Thereafter, the target inlet pressure, the target rotation speed of the screw 3 and the target rotation speed of the gear pump 6 each increase at a constant rate toward the step value of the first stage. By this operation, the screw 3 rotation speed gradually increases from zero, and the molten raw material moves to the gear pump 6 in the barrel 4. Although the target inlet pressure also increases, the rotation speed control of the gear pump 6 is not a normal control that feeds back a deviation between the target inlet pressure and the inlet pressure that is the detected pressure, but is a proportional control as described above. Since the advance control is adopted, the change in the target inlet pressure does not affect the rotation speed control of the gear pump 6. That is, since the integration operation is not performed, the entrance pressure is prevented from entering the danger zone.

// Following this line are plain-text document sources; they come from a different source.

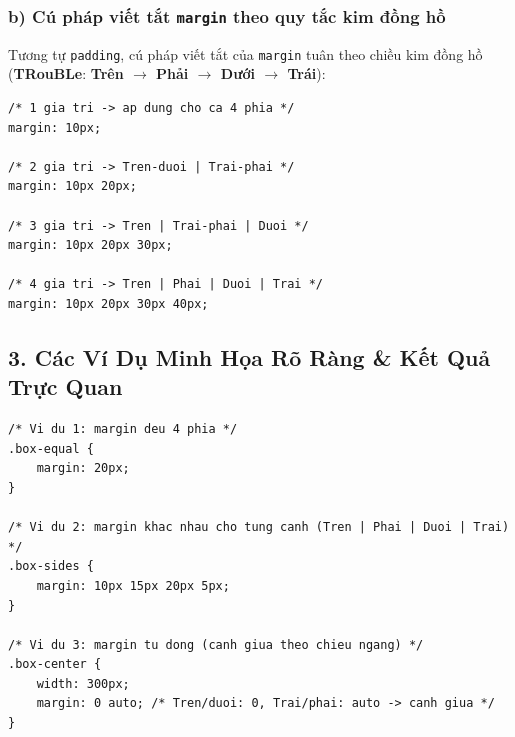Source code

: \documentclass[11pt,oneside]{book}
\newcommand{\codeinline}[1]{\textcolor{accentOrange}{\texttt{#1}}}
\newcommand{\term}[1]{\textbf{\textcolor{primaryBlue}{#1}}}
\begin{document}
\subsubsection{b) Cú pháp viết tắt \codeinline{margin} theo quy tắc kim đồng hồ}

Tương tự \codeinline{padding}, cú pháp viết tắt của \codeinline{margin} tuân theo chiều kim đồng hồ (\term{TRouBLe}: \textbf{Trên $\rightarrow$ Phải $\rightarrow$ Dưới $\rightarrow$ Trái}):

\begin{codeWindow}
\begin{lstlisting}[language=CSS3]
/* 1 gia tri -> ap dung cho ca 4 phia */
margin: 10px;

/* 2 gia tri -> Tren-duoi | Trai-phai */
margin: 10px 20px;

/* 3 gia tri -> Tren | Trai-phai | Duoi */
margin: 10px 20px 30px;

/* 4 gia tri -> Tren | Phai | Duoi | Trai */
margin: 10px 20px 30px 40px;
\end{lstlisting}
\end{codeWindow}

\subsection{3. Các Ví Dụ Minh Họa Rõ Ràng \& Kết Quả Trực Quan}

\begin{codeWindow}
\begin{lstlisting}[language=CSS3]
/* Vi du 1: margin deu 4 phia */
.box-equal {
    margin: 20px;
}

/* Vi du 2: margin khac nhau cho tung canh (Tren | Phai | Duoi | Trai) */
.box-sides {
    margin: 10px 15px 20px 5px;
}

/* Vi du 3: margin tu dong (canh giua theo chieu ngang) */
.box-center {
    width: 300px;
    margin: 0 auto; /* Tren/duoi: 0, Trai/phai: auto -> canh giua */
}
\end{lstlisting}
\end{codeWindow}
\end{document}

More specifically, a pressure deviation occurs until the raw material is filled, and when the integration operation is performed in this state, the operation of the integration operation is dominant and the gear pump is operated. Due to the slow rise of the rotational speed, the inlet pressure rises sharply at the time of filling. This is prevented.

When the step value of the first stage is reached, this step value is maintained, and the process waits until the molten raw material is filled in the barrel 4 and reaches the gear pump 6. When the barrel 4 is filled with the molten raw material, the inlet pressure of the gear pump 6 increases, and the rotation speed of the gear pump 6 is controlled so as to reduce the fluctuation.

That is, after the rotation speed increases, the moving average value of the inlet pressure becomes a predetermined value (for example, the step value of the first stage).
Then, the control operation switching unit 15 determines that the molten raw material is full, and connects the control changer 36 to the proportional integrator 35 to change to the differential leading PID control.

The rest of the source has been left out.